Exercise prompt
Look through the material below and show every line with the word "another".

Data records

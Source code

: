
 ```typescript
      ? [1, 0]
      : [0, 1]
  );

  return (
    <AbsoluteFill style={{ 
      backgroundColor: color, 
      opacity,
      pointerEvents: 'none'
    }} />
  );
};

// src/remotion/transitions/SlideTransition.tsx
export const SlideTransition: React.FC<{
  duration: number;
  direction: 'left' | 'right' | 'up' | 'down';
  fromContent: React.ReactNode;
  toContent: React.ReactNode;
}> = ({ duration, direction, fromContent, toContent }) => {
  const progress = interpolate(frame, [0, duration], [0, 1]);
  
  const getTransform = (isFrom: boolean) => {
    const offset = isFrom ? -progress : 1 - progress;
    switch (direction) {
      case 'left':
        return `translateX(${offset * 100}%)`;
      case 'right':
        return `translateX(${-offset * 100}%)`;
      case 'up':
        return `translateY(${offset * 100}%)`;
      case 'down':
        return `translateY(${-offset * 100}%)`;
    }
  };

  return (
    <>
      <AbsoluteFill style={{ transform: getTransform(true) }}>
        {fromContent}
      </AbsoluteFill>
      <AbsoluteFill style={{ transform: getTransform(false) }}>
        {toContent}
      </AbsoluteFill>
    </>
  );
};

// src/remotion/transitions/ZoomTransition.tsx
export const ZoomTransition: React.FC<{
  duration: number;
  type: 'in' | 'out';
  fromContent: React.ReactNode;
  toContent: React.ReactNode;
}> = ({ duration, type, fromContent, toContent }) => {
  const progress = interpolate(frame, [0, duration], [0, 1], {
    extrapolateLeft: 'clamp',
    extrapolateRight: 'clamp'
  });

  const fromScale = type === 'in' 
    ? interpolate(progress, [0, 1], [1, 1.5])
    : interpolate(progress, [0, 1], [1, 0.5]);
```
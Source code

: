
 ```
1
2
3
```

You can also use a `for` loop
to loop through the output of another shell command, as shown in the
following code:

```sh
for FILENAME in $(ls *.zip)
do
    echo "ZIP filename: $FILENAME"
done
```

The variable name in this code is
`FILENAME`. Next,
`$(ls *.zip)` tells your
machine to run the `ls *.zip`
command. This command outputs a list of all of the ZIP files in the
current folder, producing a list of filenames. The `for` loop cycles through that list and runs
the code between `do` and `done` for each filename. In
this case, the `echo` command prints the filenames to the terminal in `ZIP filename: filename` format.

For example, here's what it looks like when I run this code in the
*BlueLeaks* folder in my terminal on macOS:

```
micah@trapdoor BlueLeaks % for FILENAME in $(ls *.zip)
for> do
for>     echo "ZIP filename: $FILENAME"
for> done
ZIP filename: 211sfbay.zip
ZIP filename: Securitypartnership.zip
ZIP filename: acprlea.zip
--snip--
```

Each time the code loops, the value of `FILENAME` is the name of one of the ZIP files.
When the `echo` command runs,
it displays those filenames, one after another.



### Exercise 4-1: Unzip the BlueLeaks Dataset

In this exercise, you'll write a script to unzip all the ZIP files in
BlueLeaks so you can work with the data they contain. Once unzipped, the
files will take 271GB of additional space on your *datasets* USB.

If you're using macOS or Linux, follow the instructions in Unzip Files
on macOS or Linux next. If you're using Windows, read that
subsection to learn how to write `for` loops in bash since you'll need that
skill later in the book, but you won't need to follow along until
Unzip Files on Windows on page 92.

Your solution
to loop through the output of another shell command, as shown in the
it displays those filenames, one after another.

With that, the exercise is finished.